23.05.2008


...



Nedensiz onca şey;


nedenler ya da anlamlar yüklemiyorduk çok öncelerden bilog hatırlarsan, şimdilerde ne değişti, değişen neydi bilememiştim de yeniden eskisi gibi olmak için inanılmaz istekler içinde buluvermiştim kendimi. Yoksa ben aynı bendi, kafamı çıkartmıştım ki kovuktan, yeniden dönmeye karar vermem çok zamanımı almadı, üzüntüler besleyip, büyütmek kovukta yaşayanlara yakışacak türden şeyler, hep burada kalsam, hiç dokunulmasam, hiç bilmesem, burada sadece bildiklerimle yetinip, hayaller kursam yine eskisi gibi; olur mu bilog?
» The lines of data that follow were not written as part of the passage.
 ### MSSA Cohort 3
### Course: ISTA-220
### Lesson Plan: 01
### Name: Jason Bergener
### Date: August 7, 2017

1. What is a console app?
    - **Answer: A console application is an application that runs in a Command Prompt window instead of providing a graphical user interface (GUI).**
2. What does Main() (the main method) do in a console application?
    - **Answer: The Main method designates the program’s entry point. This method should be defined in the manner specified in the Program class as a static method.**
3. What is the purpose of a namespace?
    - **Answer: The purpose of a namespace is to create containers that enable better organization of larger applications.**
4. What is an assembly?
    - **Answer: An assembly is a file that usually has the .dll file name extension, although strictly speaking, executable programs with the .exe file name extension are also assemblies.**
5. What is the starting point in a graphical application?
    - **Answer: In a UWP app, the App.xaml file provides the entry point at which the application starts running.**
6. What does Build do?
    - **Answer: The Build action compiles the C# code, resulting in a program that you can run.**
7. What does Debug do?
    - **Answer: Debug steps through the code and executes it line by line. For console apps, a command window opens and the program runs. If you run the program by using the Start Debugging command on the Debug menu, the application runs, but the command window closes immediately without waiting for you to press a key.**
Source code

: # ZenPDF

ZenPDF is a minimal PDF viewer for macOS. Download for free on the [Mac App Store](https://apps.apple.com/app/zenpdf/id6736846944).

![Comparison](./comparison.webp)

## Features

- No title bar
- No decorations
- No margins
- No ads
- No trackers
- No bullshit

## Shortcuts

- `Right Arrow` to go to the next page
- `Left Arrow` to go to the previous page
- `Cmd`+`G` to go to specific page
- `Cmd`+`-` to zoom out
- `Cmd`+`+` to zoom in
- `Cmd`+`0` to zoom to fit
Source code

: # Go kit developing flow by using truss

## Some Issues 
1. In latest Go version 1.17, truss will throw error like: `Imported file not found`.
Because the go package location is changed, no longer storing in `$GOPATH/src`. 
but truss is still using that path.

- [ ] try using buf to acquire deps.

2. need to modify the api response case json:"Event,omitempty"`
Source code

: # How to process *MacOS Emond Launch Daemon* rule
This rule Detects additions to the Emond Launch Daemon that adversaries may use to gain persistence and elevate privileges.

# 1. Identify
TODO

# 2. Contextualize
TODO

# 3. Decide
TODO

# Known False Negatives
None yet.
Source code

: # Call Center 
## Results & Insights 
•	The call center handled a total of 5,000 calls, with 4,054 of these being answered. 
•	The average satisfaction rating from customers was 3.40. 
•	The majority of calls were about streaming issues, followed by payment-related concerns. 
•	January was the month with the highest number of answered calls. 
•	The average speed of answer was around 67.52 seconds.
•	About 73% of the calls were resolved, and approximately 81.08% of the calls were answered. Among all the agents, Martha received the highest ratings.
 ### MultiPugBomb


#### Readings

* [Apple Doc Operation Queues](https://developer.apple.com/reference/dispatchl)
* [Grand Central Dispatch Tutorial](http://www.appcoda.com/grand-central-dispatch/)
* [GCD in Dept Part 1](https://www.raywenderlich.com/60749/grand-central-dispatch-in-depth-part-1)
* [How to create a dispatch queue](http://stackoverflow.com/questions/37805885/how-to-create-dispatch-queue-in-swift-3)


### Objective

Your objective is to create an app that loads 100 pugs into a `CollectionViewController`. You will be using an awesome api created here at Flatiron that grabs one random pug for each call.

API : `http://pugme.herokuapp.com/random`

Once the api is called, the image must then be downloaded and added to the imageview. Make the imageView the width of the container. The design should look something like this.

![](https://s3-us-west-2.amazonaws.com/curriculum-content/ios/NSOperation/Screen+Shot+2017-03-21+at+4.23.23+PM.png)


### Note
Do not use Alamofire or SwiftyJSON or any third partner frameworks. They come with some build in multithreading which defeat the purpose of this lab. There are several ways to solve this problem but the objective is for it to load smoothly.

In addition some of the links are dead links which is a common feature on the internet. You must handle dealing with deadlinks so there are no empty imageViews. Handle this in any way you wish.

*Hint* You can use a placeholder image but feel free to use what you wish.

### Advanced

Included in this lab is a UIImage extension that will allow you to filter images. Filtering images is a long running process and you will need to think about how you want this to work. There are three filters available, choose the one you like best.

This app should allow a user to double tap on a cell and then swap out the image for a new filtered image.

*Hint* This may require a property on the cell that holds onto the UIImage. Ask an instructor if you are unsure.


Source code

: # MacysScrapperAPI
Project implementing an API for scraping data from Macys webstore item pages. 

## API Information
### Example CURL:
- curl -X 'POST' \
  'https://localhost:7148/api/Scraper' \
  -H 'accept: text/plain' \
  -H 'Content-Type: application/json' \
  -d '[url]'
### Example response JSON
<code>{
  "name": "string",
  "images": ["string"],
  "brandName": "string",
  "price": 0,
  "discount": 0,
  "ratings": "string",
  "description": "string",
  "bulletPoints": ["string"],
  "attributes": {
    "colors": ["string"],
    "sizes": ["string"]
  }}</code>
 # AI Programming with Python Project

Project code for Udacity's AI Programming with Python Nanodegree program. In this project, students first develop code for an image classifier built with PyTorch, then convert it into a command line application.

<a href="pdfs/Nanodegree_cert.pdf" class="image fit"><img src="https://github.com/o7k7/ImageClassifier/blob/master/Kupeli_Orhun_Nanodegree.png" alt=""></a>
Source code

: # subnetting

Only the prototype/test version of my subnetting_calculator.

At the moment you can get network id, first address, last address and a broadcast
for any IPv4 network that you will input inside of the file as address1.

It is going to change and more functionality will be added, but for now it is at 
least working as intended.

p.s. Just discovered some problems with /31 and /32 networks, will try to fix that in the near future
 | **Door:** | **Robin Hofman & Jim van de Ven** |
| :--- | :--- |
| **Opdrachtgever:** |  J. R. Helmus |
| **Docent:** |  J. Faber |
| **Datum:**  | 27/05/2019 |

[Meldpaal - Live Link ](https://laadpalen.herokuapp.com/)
“Muzaffer, bunlarla mı çekiliyor filmler.”

“Yok baba, bunlarla deneme çekimi yapılıyor, daha büyük makinelerle çekiliyor filmler”



Ne güzel anne, babadır; ne zamandır izlemediğimi düşündüm, Mayıs Sıkıntısı'nı gerçi uzun bir süre daha izlemek istediğimden de emin değilim.



Yöntemler hep aynı, önce biraz zaman sindirebilmek için, sonra olmamış gibi düşünmeye koşullanmak, sonrasında kovuk hayatı, tam belgesellik...


Serengetinin akşam üzerlerine yakışır kırmızılıklar sarmış doğayı, Mayıs sıkıntısında da ne güzel sesler vardı, hayran kaldım yine, nereden baksan, renkler, görüntüler, sesler, ve Ali müthişti. Ne diyordum, kırmızı akşamlar olurken, çok sessiz olur buralar okuyucu, öyle böyle değil, aklındakileri boşaltmak için o kadar sallamamak gerektiğine inanırsın ki burnun da doluysa, çok feci bir şeydir. Ben yine de serengetinin akşam üzerinde küçük bir civcivim, biraz nezle gibiyim sanki, yoksa neler anlatıyorum farkında da değilim, hani nedensiz diye başladım, sonunu getirmek istemediğim onca kelime sıralanmış, yerli yersiz diziyorum.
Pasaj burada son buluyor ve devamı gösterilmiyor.